‘Renoir’: Handsome picture lacks dramatic strokes
A movie review of “Renoir,” a lightweight look at the great painter toward the end of his life.
San Francisco Chronicle
‘Renoir,’ with Michel Bouquet, Christa Theret, Vincent Rottiers. Directed by Gilles Bourdos, from a screenplay by Bourdos and Jérôme Tonnerre, based on a book by Jacques Renoir. 111 minutes. Rated R for sequences of art-related nudity and brief language. In French, with English subtitles. SIFF Cinema at the Uptown.
Handsomely mounted but dramatically anemic, Gilles Bourdos’ “Renoir” offers some modest rewards, though its treatment of artistic endeavor, the lure of the flesh and generational issues finally feels lightweight.
The story takes place toward the end of Pierre-Auguste Renoir’s life, when the great painter was in a wheelchair and his household helpers — seen here as a lively group of affectionate women — were required to tie his brush to his arthritic hand.
It’s the summer of 1915, and Renoir (Michel Bouquet), 74, continues to paint as he copes with the ravages of age. Two arrivals will shake up the household. The first is a beautiful young woman, Andrée (Christa Theret), a rebellious soul seeking work as a model. She poses for the old man, often nude, and he grows to like her.
Then, Renoir’s son Jean (Vincent Rottiers), a cavalry officer, returns home to nurse a leg injured on the battlefield. Jean, something of a stiff, begins to fall for Andrée, who has a bit of a conniving streak, and they begin a romance.
Eventually, we’ll see Andrée awaken Jean’s interest in film — yes, this is the same Jean Renoir who would go on to direct “The Rules of the Game” and other masterworks.
Before the affair, there’s a mild tug of war between father and son for Andrée’s attentions, and later an open and heated conflict between the men over Jean’s intention to return to the front.
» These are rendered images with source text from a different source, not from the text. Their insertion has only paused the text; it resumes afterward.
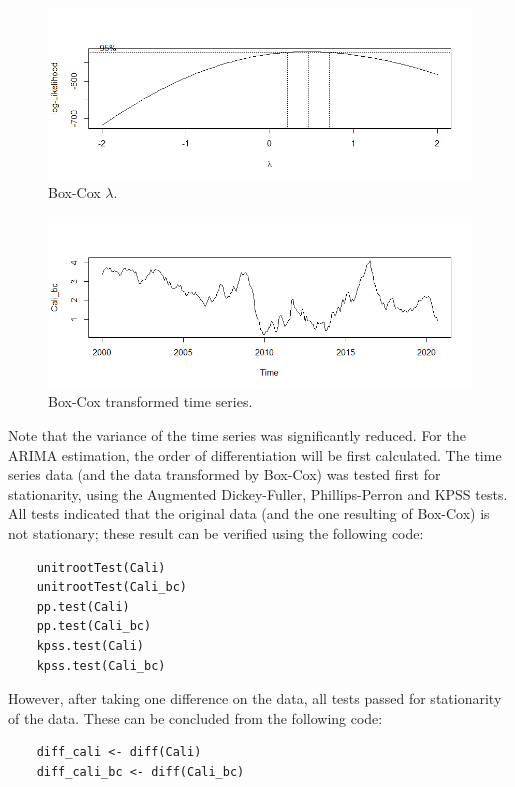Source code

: \documentclass[fleqn]{article}
\begin{document}
\begin{enumerate}
    \begin{figure}[H]
        \centering
        \includegraphics[width=\linewidth]{figs/cox.png}
        \caption{Box-Cox $\lambda$.}
        \label{fig:cox}
    \end{figure}
    \begin{figure}[H]
        \centering
        \includegraphics[width=\linewidth]{figs/TSCox.png}
        \caption{Box-Cox transformed time series.}
        \label{fig:TSCox}
    \end{figure}
    Note that the variance of the time series was significantly reduced. For the ARIMA estimation, the order of differentiation will be first calculated. The time series data (and the data transformed by Box-Cox) was tested first for stationarity, using the Augmented Dickey-Fuller, Phillips-Perron and KPSS tests. All tests indicated that the original data (and the one resulting of Box-Cox) is not stationary; these result can be verified using the following code:
    \begin{verbatim}
    unitrootTest(Cali)
    unitrootTest(Cali_bc)
    pp.test(Cali)
    pp.test(Cali_bc)
    kpss.test(Cali)
    kpss.test(Cali_bc)
    \end{verbatim}
    However, after taking one difference on the data, all tests passed for stationarity of the data. These can be concluded from the following code:
    \begin{verbatim}
    diff_cali <- diff(Cali)
    diff_cali_bc <- diff(Cali_bc)
    

\end{verbatim}
\end{enumerate}
\end{document}
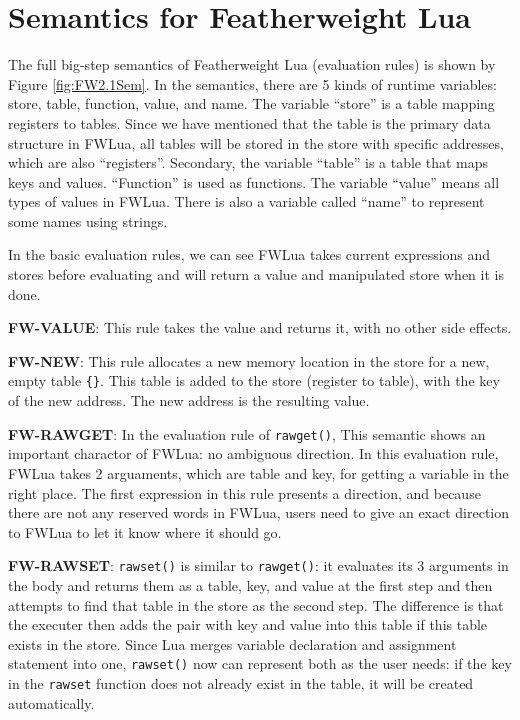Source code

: \section{Semantics for Featherweight Lua}\label{sec: FWLUAsemantic}
The full big-step semantics of Featherweight Lua (evaluation rules) is shown by Figure \ref{fig:FW2.1Sem}. In the semantics, there are 5 kinds of runtime variables: store, table, function, value, and name. The variable ``store'' is a table mapping registers to tables. Since we have mentioned that the table is the primary data structure in FWLua, all tables will be stored in the store with specific addresses, which are also ``registers''. Secondary, the variable ``table'' is a table that maps keys and values. ``Function'' is used as functions. The variable ``value'' means all types of values in FWLua. There is also a variable called ``name'' to represent some names using strings.

In the basic evaluation rules, we can see FWLua takes current expressions and stores before evaluating and will return a value and manipulated store when it is done.

{\bf FW-VALUE}: This rule takes the value and returns it, with no other side effects.

{\bf FW-NEW}: This rule allocates a new memory location in the store for a new, empty table {\tt \{\}}. This table is added to the store (register to table), with the key of the new address.  The new address is the resulting value.

{\bf FW-RAWGET}: In the evaluation rule of {\tt rawget()},
This semantic shows an important charactor of FWLua: no ambiguous direction. In this evaluation rule, FWLua takes 2 arguaments, which are table and key, for getting a variable in the right place. The first expression in this rule presents a direction, and because there are not any reserved words in FWLua, users need to give an exact direction to FWLua to let it know where it should go.

{\bf FW-RAWSET}: {\tt rawset()} is similar to {\tt rawget()}: it evaluates its 3 arguments in the body and returns them as a table, key, and value at the first step and then attempts to find that table in the store as the second step. The difference is that the executer then adds the pair with key and value into this table if this table exists in the store. Since Lua merges variable declaration and assignment statement into one, {\tt rawset()} now can represent both as the user needs: if the key in the {\tt rawset} function does not already exist in the table, it will be created automatically.

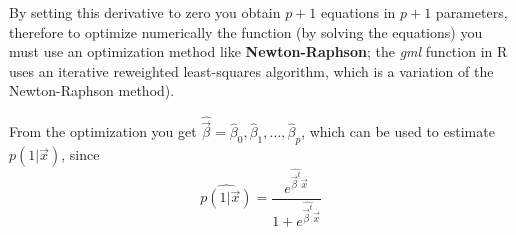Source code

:     By setting this derivative to zero you obtain $p+1$ equations in $p+1$ parameters, therefore to optimize numerically the function (by solving the equations) you must use an optimization method like \textbf{Newton-Raphson}; the \textit{gml} function in R uses an iterative reweighted least-squares algorithm, which is a variation of the Newton-Raphson method).

    From the optimization you get $\hat{\vec{\beta}} = \hat{\beta}_0, \hat{\beta}_1, \dots, \hat{\beta}_p $, which can be used to estimate $p(1|\vec{x})$, since
    $$\hat{p(1|\vec{x})} = \frac{e^{\hat{\vec{\beta}^t}\vec{x}}}{1+e^{\hat{\vec{\beta}^t}\vec{x}}}$$

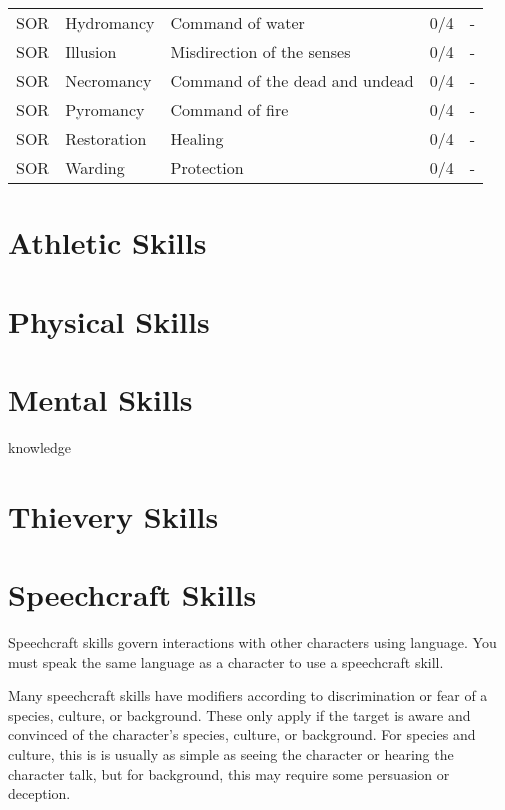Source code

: \begin{center}
\begin{xltabular}{\textwidth}{l l X l l}
        SOR & Hydromancy & Command of water & 0/4 & - \\
        SOR & Illusion & Misdirection of the senses & 0/4 & - \\
        SOR & Necromancy & Command of the dead and undead & 0/4 & - \\
        SOR & Pyromancy & Command of fire & 0/4 & - \\
        SOR & Restoration & Healing & 0/4 & - \\
        SOR & Warding & Protection & 0/4 & - \\
    \end{xltabular}
\end{center}

\begin{multicols*}{2}

    \section{Athletic Skills}

    \section{Physical Skills}

    \section{Mental Skills}
    {knowledge}

    \section{Thievery Skills}

    \section{Speechcraft Skills}\label{speechcraft-skills}
    Speechcraft skills govern interactions with other characters using language.
    You must speak the same language as a character to use a speechcraft skill.

    Many speechcraft skills have modifiers according to discrimination or fear of
    a species, culture, or background. These only apply if the target is aware and
    convinced of the character's species, culture, or background. For species and
    culture, this is is usually as simple as seeing the character or hearing the
    character talk, but for background, this may require some persuasion or
    deception.


\end{multicols*}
The venerable Bouquet and Theret create some interest in their characters, and the portrayal of the artist’s household has touching and amusing moments. But overall the film has a sedative effect. While trying to avoid old-school dramatic fireworks, filmmaker Bourdos errs in the opposite direction. A movie about two supreme artists needs a little more sting.